#### [What you should do]
Please reproduce, exactly and with nothing added, the line containing "### assert.is_json(STRING actual" and every line after it to the end of the records.

***

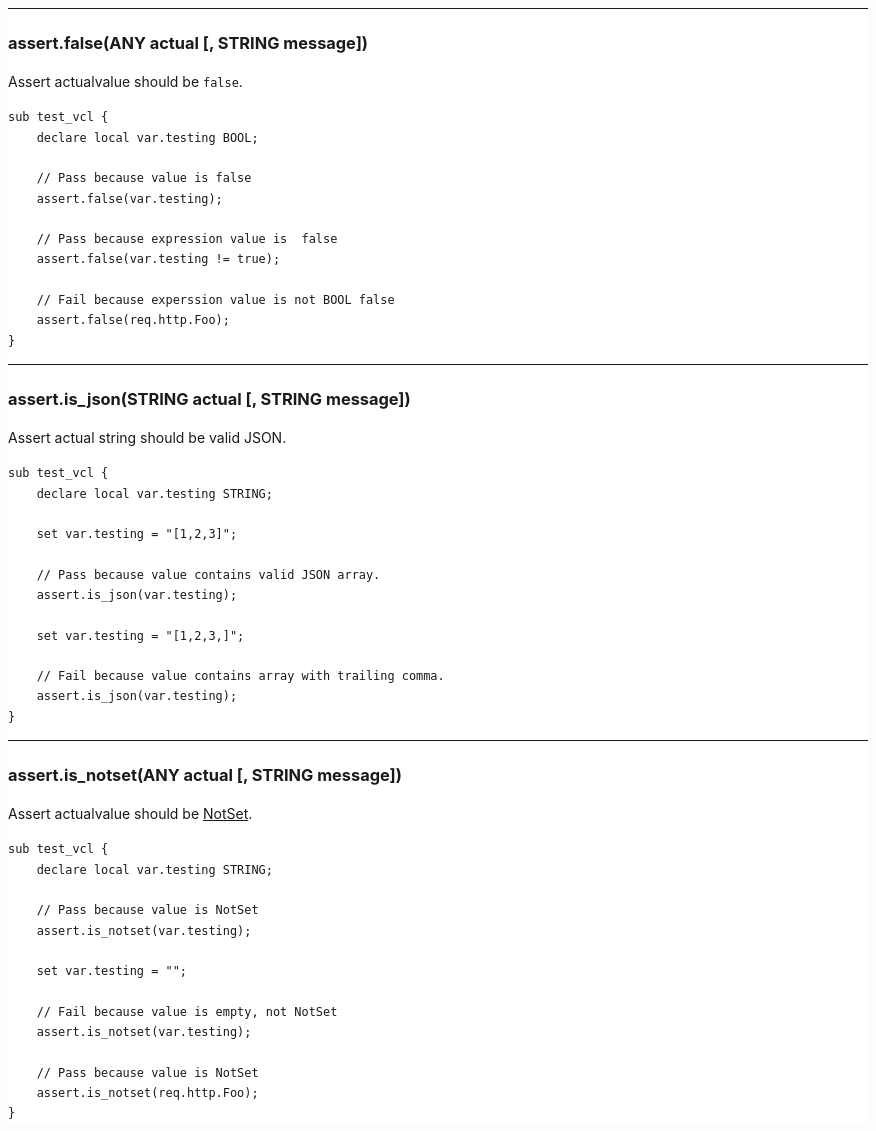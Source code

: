 ----

### assert.false(ANY actual [, STRING message])

Assert actualvalue should be `false`.

```vcl
sub test_vcl {
    declare local var.testing BOOL;

    // Pass because value is false
    assert.false(var.testing);

    // Pass because expression value is  false
    assert.false(var.testing != true);

    // Fail because experssion value is not BOOL false
    assert.false(req.http.Foo);
}
```

----

### assert.is_json(STRING actual [, STRING message])

Assert actual string should be valid JSON.

```vcl
sub test_vcl {
    declare local var.testing STRING;

    set var.testing = "[1,2,3]";

    // Pass because value contains valid JSON array.
    assert.is_json(var.testing);

    set var.testing = "[1,2,3,]";

    // Fail because value contains array with trailing comma.
    assert.is_json(var.testing);
}
```

----

### assert.is_notset(ANY actual [, STRING message])

Assert actualvalue should be [NotSet](https://developer.fastly.com/reference/vcl/types/#not-set).

```vcl
sub test_vcl {
    declare local var.testing STRING;

    // Pass because value is NotSet
    assert.is_notset(var.testing);

    set var.testing = "";

    // Fail because value is empty, not NotSet
    assert.is_notset(var.testing);

    // Pass because value is NotSet
    assert.is_notset(req.http.Foo);
}
```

***

#### [Solution to the exercise]
### assert.is_json(STRING actual [, STRING message])

Assert actual string should be valid JSON.

```vcl
sub test_vcl {
    declare local var.testing STRING;

    set var.testing = "[1,2,3]";

    // Pass because value contains valid JSON array.
    assert.is_json(var.testing);

    set var.testing = "[1,2,3,]";

    // Fail because value contains array with trailing comma.
    assert.is_json(var.testing);
}
```

----

### assert.is_notset(ANY actual [, STRING message])

Assert actualvalue should be [NotSet](https://developer.fastly.com/reference/vcl/types/#not-set).

```vcl
sub test_vcl {
    declare local var.testing STRING;

    // Pass because value is NotSet
    assert.is_notset(var.testing);

    set var.testing = "";

    // Fail because value is empty, not NotSet
    assert.is_notset(var.testing);

    // Pass because value is NotSet
    assert.is_notset(req.http.Foo);
}
```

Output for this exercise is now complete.